INSTRUCTIONS FOR THE TASK.
Nothing but the lines from the one containing "Del(p1,l1) \quad & p1 + l1 \le p2 \\" through the last line of the data below should be returned, each copied exactly.

[Data entries]

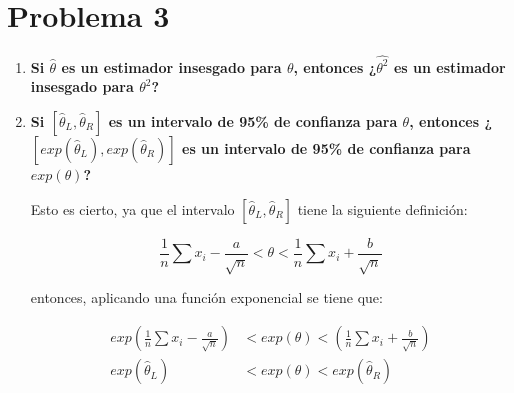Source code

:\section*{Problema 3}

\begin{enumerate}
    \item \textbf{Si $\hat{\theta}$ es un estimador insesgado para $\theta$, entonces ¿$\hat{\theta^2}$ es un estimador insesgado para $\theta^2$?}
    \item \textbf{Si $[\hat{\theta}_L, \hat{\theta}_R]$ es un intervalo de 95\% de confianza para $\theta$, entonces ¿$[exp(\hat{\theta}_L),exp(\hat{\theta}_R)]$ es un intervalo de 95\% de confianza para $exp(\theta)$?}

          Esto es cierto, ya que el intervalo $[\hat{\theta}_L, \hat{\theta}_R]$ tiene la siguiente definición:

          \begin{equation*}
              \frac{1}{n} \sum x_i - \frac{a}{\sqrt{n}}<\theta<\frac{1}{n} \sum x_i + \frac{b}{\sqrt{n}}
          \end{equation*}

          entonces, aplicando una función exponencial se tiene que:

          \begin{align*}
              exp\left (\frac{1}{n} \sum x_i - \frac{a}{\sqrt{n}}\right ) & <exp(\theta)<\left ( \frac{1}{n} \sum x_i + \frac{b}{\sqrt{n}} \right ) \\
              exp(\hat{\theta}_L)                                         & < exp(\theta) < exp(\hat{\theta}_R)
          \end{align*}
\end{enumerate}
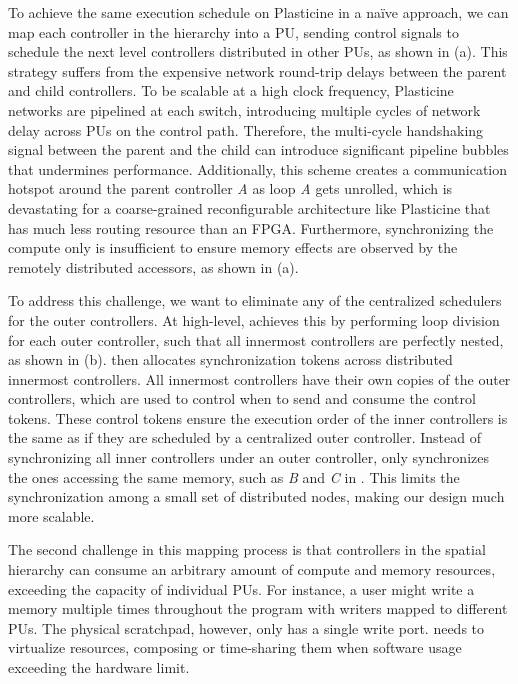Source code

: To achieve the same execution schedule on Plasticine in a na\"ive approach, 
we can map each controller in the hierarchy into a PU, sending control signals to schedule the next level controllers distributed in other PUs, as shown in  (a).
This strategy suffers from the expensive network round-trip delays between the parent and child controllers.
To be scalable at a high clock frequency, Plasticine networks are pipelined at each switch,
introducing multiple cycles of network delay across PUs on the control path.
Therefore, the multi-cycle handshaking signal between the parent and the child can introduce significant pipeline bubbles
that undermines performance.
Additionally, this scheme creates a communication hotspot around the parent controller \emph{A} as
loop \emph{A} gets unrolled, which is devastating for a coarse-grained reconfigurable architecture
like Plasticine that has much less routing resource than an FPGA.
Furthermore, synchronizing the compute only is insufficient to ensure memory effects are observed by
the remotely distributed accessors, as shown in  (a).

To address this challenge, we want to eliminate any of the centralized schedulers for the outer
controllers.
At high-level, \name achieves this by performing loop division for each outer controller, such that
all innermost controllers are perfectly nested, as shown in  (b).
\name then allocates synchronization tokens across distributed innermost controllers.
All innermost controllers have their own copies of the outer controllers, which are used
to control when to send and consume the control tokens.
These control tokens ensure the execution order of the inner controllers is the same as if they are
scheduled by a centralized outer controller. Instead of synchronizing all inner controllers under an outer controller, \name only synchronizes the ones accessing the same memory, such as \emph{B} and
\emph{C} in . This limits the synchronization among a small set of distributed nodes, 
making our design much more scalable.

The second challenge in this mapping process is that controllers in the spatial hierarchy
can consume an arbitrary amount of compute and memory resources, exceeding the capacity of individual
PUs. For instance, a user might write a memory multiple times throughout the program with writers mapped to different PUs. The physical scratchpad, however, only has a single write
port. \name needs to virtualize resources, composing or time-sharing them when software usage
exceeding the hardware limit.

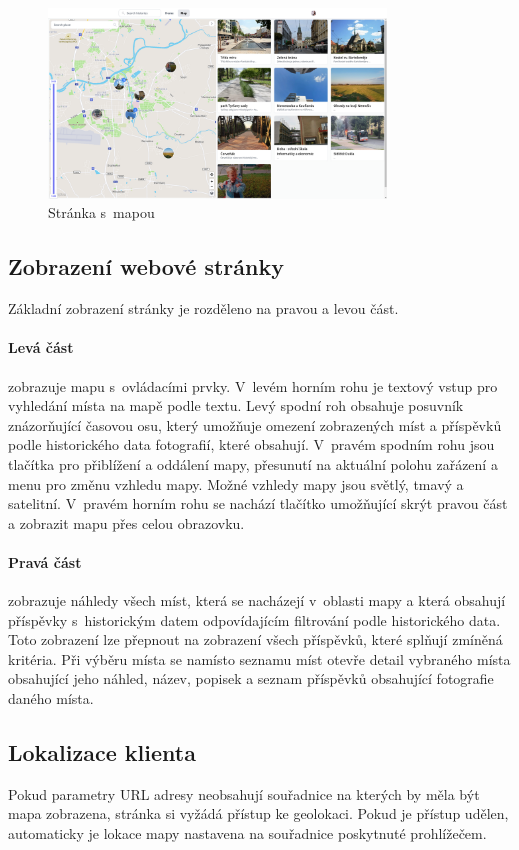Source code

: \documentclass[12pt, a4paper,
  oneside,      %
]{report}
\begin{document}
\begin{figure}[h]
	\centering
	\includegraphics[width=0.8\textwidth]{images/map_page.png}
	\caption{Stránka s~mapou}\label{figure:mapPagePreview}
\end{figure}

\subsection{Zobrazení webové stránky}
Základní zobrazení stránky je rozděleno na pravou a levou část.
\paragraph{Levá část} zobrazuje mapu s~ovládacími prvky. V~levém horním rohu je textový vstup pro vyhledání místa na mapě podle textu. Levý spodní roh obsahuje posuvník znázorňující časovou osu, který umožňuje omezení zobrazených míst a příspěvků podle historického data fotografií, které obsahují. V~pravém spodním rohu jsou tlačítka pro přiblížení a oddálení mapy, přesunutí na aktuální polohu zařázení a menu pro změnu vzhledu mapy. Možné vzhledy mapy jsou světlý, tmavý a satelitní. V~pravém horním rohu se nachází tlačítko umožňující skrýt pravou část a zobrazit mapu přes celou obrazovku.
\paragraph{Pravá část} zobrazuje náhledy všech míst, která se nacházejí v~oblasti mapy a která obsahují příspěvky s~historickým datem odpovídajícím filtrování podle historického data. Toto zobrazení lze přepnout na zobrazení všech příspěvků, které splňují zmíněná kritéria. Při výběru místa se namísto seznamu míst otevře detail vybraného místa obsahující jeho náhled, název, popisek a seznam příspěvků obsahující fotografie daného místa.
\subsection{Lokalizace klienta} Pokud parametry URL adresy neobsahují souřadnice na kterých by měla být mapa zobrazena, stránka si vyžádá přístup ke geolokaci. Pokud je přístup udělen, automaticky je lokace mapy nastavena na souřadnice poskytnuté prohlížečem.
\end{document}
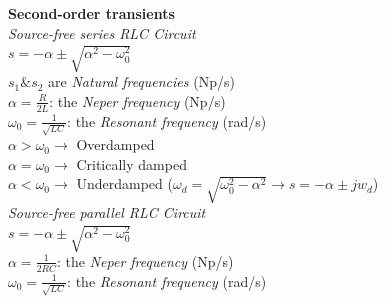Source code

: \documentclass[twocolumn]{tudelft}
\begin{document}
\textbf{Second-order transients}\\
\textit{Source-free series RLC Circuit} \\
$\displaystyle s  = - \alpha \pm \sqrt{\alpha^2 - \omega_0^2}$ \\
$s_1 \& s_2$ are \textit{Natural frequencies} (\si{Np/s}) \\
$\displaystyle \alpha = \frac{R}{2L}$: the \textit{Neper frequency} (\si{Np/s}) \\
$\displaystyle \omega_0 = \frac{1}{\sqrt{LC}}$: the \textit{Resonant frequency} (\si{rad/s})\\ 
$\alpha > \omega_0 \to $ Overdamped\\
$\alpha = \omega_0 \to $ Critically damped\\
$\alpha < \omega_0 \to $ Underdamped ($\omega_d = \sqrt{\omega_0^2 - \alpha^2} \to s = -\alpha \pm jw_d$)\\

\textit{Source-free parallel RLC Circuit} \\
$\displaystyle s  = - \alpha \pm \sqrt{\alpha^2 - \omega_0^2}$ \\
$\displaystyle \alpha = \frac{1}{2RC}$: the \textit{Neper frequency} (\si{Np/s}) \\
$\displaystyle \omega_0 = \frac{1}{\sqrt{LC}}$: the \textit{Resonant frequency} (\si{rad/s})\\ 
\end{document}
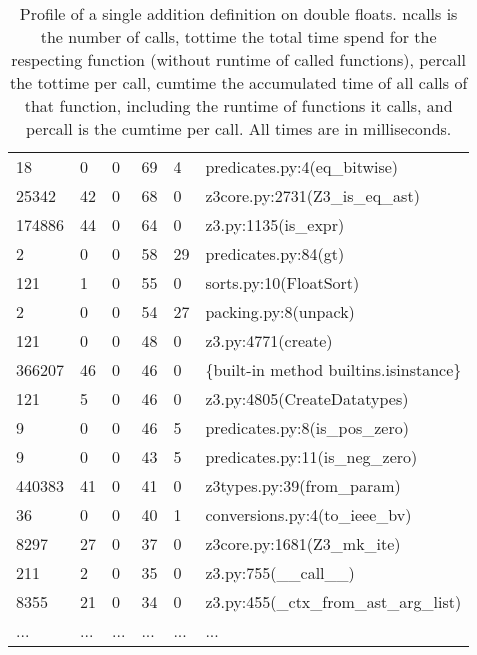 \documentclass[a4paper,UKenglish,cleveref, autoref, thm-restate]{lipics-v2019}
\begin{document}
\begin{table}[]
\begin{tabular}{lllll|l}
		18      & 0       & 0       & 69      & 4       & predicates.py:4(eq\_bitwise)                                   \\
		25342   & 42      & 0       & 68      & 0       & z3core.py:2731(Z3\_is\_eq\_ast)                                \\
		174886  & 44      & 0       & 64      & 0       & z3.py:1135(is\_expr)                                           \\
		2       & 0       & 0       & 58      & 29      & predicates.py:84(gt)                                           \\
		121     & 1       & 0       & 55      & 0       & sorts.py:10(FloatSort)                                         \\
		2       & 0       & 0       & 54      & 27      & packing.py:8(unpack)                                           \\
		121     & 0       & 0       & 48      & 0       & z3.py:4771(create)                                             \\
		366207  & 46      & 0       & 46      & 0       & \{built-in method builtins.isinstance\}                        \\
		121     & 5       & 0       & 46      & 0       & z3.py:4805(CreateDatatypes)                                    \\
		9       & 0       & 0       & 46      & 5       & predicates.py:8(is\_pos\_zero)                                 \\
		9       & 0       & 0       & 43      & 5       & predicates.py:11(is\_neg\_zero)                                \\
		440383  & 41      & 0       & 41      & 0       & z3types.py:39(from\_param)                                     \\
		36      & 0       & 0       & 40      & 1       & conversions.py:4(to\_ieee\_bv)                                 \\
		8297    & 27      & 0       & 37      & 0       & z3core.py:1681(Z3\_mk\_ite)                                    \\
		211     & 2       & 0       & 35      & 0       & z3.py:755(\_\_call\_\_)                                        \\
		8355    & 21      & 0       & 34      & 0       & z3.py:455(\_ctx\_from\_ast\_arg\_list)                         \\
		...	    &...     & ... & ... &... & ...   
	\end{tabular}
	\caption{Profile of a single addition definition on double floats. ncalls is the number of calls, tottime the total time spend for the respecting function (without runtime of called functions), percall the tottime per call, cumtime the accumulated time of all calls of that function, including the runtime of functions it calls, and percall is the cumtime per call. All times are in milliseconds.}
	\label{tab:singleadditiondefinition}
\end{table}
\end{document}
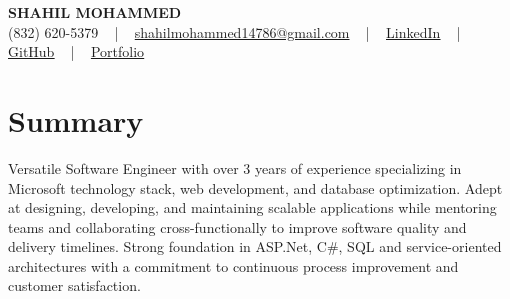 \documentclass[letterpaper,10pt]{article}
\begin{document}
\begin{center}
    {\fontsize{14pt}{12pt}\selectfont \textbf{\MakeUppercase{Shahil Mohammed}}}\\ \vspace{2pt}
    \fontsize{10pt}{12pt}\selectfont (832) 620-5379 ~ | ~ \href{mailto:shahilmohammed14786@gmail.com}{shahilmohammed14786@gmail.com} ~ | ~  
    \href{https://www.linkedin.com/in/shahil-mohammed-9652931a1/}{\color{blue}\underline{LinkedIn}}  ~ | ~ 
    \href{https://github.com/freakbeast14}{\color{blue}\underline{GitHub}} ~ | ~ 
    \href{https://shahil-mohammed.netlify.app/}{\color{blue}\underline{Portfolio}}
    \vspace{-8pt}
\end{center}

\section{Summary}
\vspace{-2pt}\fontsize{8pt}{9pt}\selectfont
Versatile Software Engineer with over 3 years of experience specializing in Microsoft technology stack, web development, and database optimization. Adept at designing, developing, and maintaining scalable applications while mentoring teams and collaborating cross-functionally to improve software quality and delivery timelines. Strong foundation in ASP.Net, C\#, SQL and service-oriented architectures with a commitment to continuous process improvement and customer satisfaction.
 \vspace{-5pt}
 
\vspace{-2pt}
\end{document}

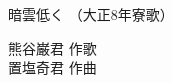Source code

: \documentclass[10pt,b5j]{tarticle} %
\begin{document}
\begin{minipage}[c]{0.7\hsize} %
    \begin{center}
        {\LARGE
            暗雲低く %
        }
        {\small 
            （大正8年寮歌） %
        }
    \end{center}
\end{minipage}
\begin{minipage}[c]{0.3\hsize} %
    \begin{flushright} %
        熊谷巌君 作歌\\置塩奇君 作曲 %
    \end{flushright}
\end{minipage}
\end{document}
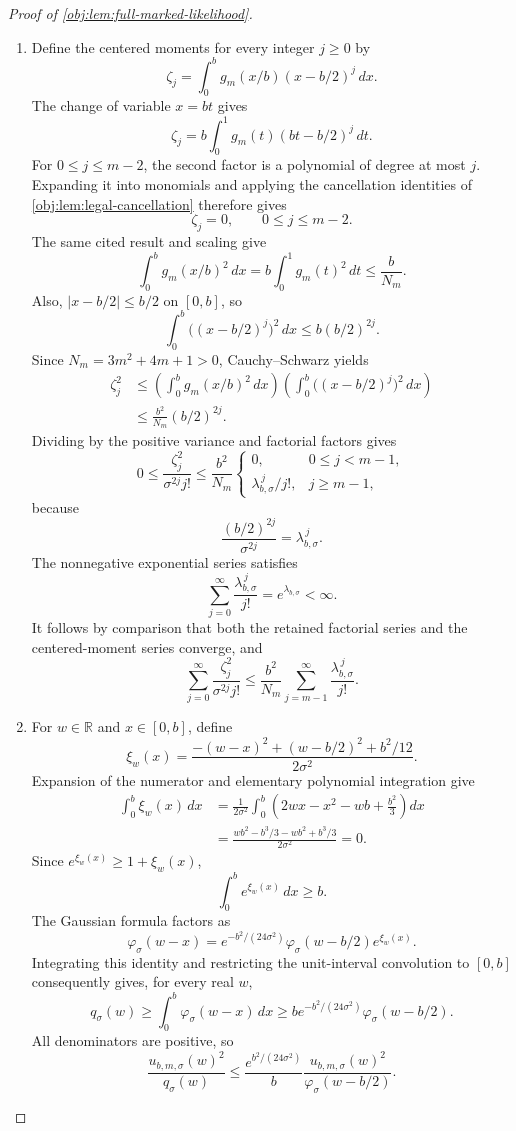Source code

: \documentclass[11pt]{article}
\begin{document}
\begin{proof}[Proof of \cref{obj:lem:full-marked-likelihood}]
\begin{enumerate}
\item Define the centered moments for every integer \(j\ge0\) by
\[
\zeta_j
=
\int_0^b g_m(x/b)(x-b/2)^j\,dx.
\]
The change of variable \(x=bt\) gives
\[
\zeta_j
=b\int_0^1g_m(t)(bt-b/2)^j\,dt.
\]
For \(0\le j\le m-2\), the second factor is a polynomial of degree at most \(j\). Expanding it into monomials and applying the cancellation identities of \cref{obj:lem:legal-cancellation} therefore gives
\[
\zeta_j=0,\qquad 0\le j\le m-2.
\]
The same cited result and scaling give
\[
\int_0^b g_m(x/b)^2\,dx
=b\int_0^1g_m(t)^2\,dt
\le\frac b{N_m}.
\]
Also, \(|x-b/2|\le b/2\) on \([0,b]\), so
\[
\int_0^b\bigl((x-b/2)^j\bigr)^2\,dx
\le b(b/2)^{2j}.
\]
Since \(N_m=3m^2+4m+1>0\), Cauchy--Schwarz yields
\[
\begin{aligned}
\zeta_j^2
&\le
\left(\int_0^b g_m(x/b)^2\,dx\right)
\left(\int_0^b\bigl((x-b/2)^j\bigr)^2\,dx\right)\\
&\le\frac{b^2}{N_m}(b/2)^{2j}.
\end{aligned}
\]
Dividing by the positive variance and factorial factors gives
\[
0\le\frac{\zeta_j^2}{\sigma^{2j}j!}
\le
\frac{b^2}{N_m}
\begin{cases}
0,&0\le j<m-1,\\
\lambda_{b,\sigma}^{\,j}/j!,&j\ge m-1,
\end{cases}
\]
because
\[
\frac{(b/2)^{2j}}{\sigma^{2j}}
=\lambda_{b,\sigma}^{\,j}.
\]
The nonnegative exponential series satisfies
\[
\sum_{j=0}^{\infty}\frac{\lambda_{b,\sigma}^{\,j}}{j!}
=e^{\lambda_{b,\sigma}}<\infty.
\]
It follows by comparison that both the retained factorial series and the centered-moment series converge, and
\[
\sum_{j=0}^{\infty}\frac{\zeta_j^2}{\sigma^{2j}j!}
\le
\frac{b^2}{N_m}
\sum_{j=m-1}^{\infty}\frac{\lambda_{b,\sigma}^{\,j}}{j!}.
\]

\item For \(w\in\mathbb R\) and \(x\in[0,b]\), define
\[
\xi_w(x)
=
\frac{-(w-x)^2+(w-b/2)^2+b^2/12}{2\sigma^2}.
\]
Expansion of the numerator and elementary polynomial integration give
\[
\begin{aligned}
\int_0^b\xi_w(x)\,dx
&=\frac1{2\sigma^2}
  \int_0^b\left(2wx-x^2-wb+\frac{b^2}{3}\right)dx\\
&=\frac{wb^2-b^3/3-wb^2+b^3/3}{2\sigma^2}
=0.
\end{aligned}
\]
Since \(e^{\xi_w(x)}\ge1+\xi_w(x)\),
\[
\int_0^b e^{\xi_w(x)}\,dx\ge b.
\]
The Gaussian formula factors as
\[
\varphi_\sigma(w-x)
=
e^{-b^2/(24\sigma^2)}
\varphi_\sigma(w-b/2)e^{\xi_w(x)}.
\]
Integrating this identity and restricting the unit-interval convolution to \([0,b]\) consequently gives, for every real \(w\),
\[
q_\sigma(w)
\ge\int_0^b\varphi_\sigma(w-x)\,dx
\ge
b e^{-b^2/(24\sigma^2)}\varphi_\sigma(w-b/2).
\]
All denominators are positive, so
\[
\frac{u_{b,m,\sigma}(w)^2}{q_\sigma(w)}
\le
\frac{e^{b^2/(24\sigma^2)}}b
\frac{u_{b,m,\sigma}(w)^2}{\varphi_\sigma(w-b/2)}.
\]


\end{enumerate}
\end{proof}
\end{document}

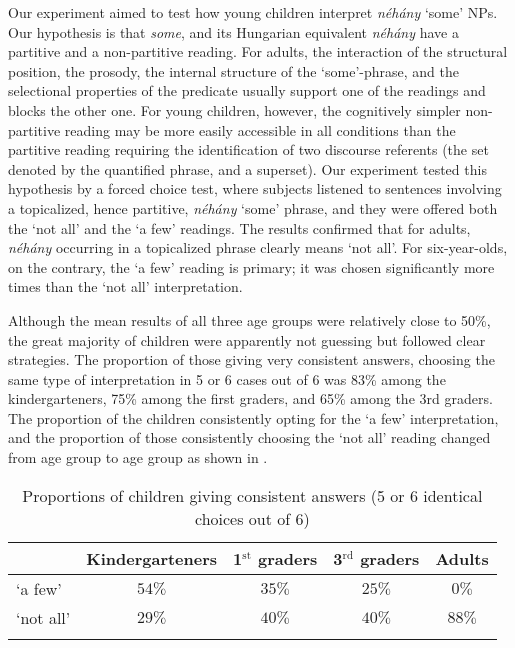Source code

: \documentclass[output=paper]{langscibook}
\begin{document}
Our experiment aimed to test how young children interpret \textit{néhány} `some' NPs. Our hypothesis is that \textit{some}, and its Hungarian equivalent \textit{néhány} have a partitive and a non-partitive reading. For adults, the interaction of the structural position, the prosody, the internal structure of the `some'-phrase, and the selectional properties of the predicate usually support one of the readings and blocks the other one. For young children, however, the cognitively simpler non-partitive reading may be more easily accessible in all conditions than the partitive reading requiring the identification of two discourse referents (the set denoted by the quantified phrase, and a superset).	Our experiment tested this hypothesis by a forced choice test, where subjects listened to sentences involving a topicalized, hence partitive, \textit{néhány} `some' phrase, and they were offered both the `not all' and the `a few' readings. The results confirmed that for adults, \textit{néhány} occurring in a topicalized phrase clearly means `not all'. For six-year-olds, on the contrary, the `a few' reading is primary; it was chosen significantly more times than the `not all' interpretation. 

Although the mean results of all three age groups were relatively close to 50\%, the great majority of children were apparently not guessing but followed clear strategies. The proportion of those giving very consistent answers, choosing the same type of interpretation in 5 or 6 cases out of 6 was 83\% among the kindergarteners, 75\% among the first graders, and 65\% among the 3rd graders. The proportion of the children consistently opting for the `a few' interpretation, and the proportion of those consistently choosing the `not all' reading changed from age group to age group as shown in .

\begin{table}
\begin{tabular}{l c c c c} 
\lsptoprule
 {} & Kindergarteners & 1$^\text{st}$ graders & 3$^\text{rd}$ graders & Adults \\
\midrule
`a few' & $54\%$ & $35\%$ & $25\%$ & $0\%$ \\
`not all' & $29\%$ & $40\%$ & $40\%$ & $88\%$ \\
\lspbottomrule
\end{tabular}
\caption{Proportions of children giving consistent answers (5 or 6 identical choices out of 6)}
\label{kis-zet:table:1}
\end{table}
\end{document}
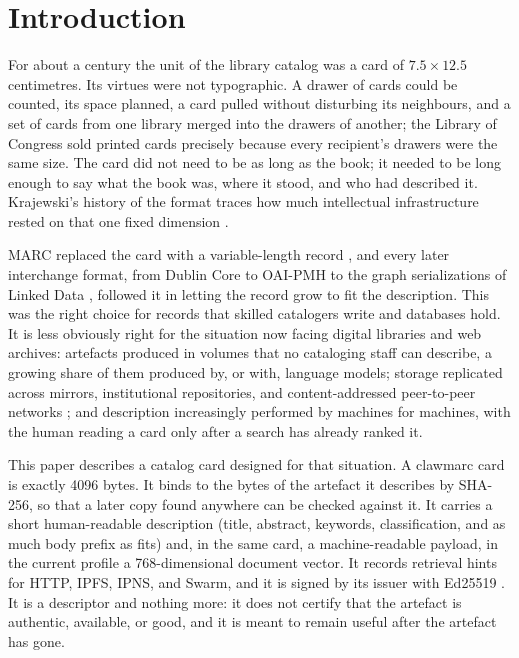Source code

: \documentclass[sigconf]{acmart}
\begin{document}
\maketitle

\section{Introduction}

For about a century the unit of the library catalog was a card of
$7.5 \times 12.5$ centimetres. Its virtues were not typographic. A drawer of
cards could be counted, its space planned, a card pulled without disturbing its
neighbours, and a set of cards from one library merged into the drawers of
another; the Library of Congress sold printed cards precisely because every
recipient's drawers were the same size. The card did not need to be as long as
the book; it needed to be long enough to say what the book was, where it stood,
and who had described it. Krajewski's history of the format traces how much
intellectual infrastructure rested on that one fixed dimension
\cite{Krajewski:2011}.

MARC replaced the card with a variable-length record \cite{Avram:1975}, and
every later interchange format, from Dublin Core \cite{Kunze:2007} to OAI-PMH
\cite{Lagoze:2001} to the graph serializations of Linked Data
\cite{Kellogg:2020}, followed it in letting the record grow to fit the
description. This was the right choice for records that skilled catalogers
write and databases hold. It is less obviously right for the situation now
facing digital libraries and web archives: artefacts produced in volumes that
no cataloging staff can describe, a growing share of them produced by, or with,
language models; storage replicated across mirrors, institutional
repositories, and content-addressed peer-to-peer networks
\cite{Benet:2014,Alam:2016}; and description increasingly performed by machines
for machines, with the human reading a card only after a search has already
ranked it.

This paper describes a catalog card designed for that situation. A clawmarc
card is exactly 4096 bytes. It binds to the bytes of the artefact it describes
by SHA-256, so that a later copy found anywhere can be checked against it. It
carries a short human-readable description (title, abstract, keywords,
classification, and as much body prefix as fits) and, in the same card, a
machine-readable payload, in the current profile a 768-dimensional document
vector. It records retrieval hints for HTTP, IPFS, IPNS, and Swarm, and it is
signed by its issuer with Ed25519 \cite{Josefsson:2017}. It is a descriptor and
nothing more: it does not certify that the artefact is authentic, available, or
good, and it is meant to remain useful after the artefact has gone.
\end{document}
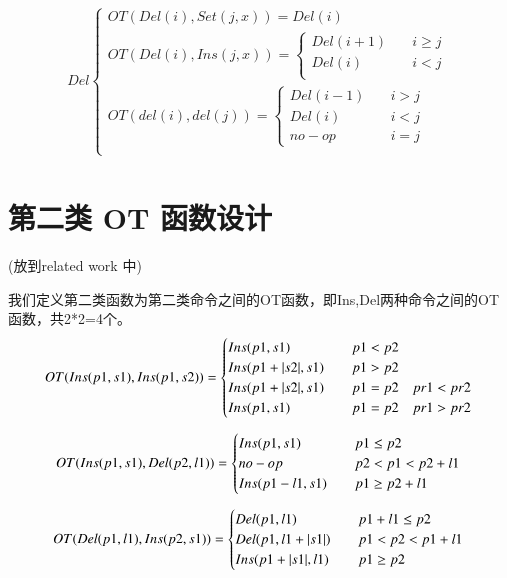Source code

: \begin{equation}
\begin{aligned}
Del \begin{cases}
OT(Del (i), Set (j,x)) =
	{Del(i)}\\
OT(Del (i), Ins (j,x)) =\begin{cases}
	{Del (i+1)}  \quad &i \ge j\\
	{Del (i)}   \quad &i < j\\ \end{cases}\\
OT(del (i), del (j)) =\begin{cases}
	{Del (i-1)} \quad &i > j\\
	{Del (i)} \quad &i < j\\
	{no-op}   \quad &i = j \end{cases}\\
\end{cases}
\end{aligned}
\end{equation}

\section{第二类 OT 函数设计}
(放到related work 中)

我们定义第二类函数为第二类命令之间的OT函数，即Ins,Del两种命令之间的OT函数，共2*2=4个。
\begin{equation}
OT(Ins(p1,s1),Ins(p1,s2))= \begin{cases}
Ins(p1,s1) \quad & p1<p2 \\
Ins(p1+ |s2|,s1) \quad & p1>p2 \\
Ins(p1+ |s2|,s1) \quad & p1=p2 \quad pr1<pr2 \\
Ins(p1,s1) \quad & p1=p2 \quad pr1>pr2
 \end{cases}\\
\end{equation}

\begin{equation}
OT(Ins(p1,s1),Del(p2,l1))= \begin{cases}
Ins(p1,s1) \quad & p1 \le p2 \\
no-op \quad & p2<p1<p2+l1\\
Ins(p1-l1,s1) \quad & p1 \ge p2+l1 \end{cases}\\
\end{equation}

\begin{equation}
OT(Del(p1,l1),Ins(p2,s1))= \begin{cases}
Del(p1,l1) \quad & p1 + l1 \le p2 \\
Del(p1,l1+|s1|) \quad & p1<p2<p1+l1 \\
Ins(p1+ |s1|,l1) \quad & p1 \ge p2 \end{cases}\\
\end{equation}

WRITTEN RESPONSE.
Del(p1,l1) \quad & p1 + l1 \le p2 \\
Del(p1,l1+|s1|) \quad & p1<p2<p1+l1 \\
Ins(p1+ |s1|,l1) \quad & p1 \ge p2 \end{cases}\\
\end{equation}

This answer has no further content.